Brokerage deals. Occasionally Lo-Vaca would learn that a package of gas was available, but instead of increasing its own reserve supply, the company would locate a buyer for the gas. This tactic enabled Lo-Vaca to collect a brokerage fee (sometimes more than $1 million) for arranging the transaction, plus a transportation fee for carrying the gas.
Gas banking deals. Lo-Vaca acted as a depository for producers and purchasers who had temporary excess supplies of gas. The company accepted the gas, then promptly sold it through its system, assuming it could replace it later. Now it must redeliver the gas (to companies like AMOCO), but today it must buy gas for $1.50 per mcf and more, in order to replace gas it sold for less than 25 cents.
This wheeling and dealing is what really arouses the ire of Coastal’s customers. All of these maneuvers occurred while Coastal was occasionally curtailing Austin, the LCRA, and Central Power and Light between 1969 and 1972. Lo-Vaca was already short of gas; yet it continued spot sales well into the crisis that propelled Coastal toward the Railroad Commission and its customers toward the courthouse. Nor did the arrival of the crisis end the sale of reserves: in December 1972 Lo-Vaca transferred reserves to El Paso Natural Gas for a $5.1 million fee. Knowing that they were facing an emergency, Coastal and Lo-Vaca nevertheless continued to do exactly as they pleased, making deals, as a lawyer for the San Antonio City Public Service Board put it, “designed to enhance the short-term interests of Oscar S. Wyatt Jr. and other stockholders of Coastal at the expense of the long-term interest of San Antonio and other customers.”
The “extraordinary transactions,” as the wheeling and dealing became known, served the useful purpose of staving off the evil day when the Coastal balloon might burst. The deals all had one feature in common: they produced quick, immediate income, allowing the company to achieve for a few more years Wyatt’s projections for a fifteen per cent compounded annual growth rate. By 1973, however, not even spot sales and other short-term transactions could compensate for the rising cost of gas. Coastal was being squeezed by escalating gas prices on the one hand, and its long-term, fixed-price contracts on the other.

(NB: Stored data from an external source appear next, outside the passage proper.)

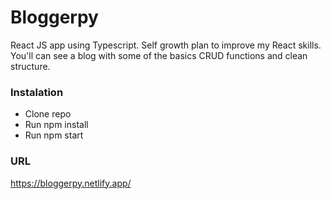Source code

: # Bloggerpy

React JS app using Typescript. Self growth plan to improve my React skills. You'll can see a blog with some of the basics CRUD functions and clean structure.

### Instalation
- Clone repo
- Run npm install
- Run npm start

### URL
https://bloggerpy.netlify.app/
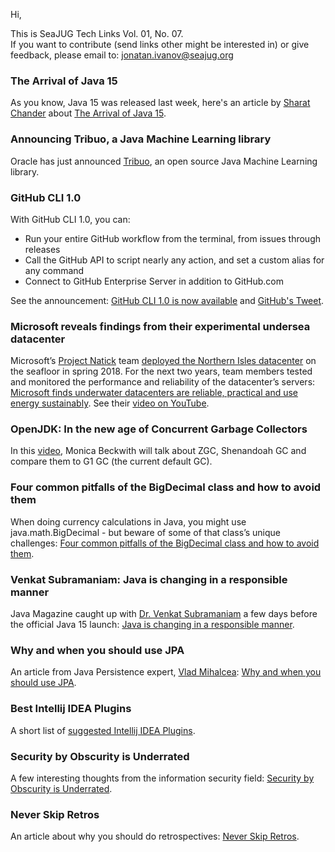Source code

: Hi,

This is SeaJUG Tech Links Vol. 01, No. 07.  
If you want to contribute (send links other might be interested in) or give feedback, please email to: [jonatan.ivanov@seajug.org](mailto:jonatan.ivanov@seajug.org)

### The Arrival of Java 15

As you know, Java 15 was released last week, here's an article by [Sharat Chander](https://twitter.com/Sharat_Chander) about [The Arrival of Java 15](https://blogs.oracle.com/java-platform-group/the-arrival-of-java-15).

### Announcing Tribuo, a Java Machine Learning library

Oracle has just announced [Tribuo](https://blogs.oracle.com/java/announcing-tribuo%2c-a-java-machine-learning-library), an open source Java Machine Learning library.

### GitHub CLI 1.0

With GitHub CLI 1.0, you can:
- Run your entire GitHub workflow from the terminal, from issues through releases
- Call the GitHub API to script nearly any action, and set a custom alias for any command
- Connect to GitHub Enterprise Server in addition to GitHub.com

See the announcement: [GitHub CLI 1.0 is now available](https://github.blog/2020-09-17-github-cli-1-0-is-now-available/) and [GitHub's Tweet](https://twitter.com/github/status/1306586113293729795).

### Microsoft reveals findings from their experimental undersea datacenter

Microsoft’s [Project Natick](https://natick.research.microsoft.com/) team [deployed the Northern Isles datacenter](https://news.microsoft.com/features/under-the-sea-microsoft-tests-a-datacenter-thats-quick-to-deploy-could-provide-internet-connectivity-for-years/) on the seafloor in spring 2018. For the next two years, team members tested and monitored the performance and reliability of the datacenter’s servers: [Microsoft finds underwater datacenters are reliable, practical and use energy sustainably](https://news.microsoft.com/innovation-stories/project-natick-underwater-datacenter/).
See their [video on YouTube](https://www.youtube.com/watch?v=lBeepqQBpvU).

### OpenJDK: In the new age of Concurrent Garbage Collectors

In this [video](https://www.youtube.com/watch?v=kR8_r3kMK-Y), Monica Beckwith will talk about ZGC, Shenandoah GC and compare them to G1 GC (the current default GC).

### Four common pitfalls of the BigDecimal class and how to avoid them

When doing currency calculations in Java, you might use java.math.BigDecimal - but beware of some of that class’s unique challenges: [Four common pitfalls of the BigDecimal class and how to avoid them](https://blogs.oracle.com/javamagazine/four-common-pitfalls-of-the-bigdecimal-class-and-how-to-avoid-them).

### Venkat Subramaniam: Java is changing in a responsible manner

Java Magazine caught up with [Dr. Venkat Subramaniam](https://twitter.com/venkat_s) a few days before the official Java 15 launch: [Java is changing in a responsible manner](https://blogs.oracle.com/javamagazine/venkat-subramaniam-java-is-changing-in-a-responsible-manner).

### Why and when you should use JPA

An article from Java Persistence expert, [Vlad Mihalcea](https://twitter.com/vlad_mihalcea): [Why and when you should use JPA](https://vladmihalcea.com/why-and-when-use-jpa/).

### Best Intellij IDEA Plugins

A short list of [suggested Intellij IDEA Plugins](https://scaramoche.blogspot.com/2020/09/best-intellij-idea-plug-ins.html).

### Security by Obscurity is Underrated

A few interesting thoughts from the information security field: [Security by Obscurity is Underrated](https://utkusen.com/blog/security-by-obscurity-is-underrated.html).

### Never Skip Retros

An article about why you should do retrospectives: [Never Skip Retros](https://theoverlap.substack.com/p/never-skip-retros).
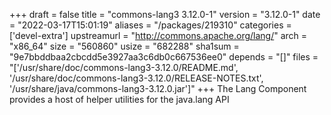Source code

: +++
draft = false
title = "commons-lang3 3.12.0-1"
version = "3.12.0-1"
date = "2022-03-17T15:01:19"
aliases = "/packages/219310"
categories = ['devel-extra']
upstreamurl = "http://commons.apache.org/lang/"
arch = "x86_64"
size = "560860"
usize = "682288"
sha1sum = "9e7bbddbaa2cbcdd5e3927aa3c6db0c667536ee0"
depends = "[]"
files = "['/usr/share/doc/commons-lang3-3.12.0/README.md', '/usr/share/doc/commons-lang3-3.12.0/RELEASE-NOTES.txt', '/usr/share/java/commons-lang3-3.12.0.jar']"
+++
The Lang Component provides a host of helper utilities for the java.lang API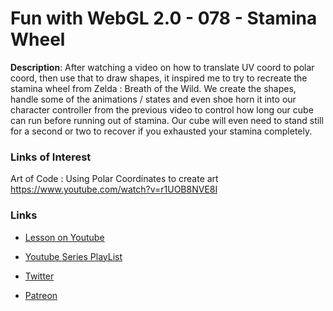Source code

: # Fun with WebGL 2.0 - 078 - Stamina Wheel
**Description**:
After watching a video on how to translate UV coord to polar coord, then use that to draw shapes, it inspired me to try to recreate the stamina wheel from Zelda : Breath of the Wild. We create the shapes, handle some of the animations / states and even shoe horn it into our character controller from the previous video to control how long our cube can run before running out of stamina. Our cube will even need to stand still for a second or two to recover if you exhausted your stamina completely.


### Links of Interest
Art of Code : Using Polar Coordinates to create art
https://www.youtube.com/watch?v=r1UOB8NVE8I

### Links
* [Lesson on Youtube](https://youtu.be/lS4ouHS3pUI)
* [Youtube Series PlayList](https://www.youtube.com/playlist?list=PLMinhigDWz6emRKVkVIEAaePW7vtIkaIF)

* [Twitter](https://twitter.com/SketchpunkLabs)
* [Patreon](https://www.patreon.com/sketchpunk)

When the squeeze became unbearable, Coastal, through Lo-Vaca, requested relief on its long-term contracts from the Railroad Commission. In so doing it surrendered control over its own destiny. The future of this cornerstone of Oscar Wyatt’s empire would be determined not in its own board room but in a drab hearing room in Austin and in a dozen or more courtrooms across Texas. Never again would Coastal States have the privilege of doing exactly as it pleased.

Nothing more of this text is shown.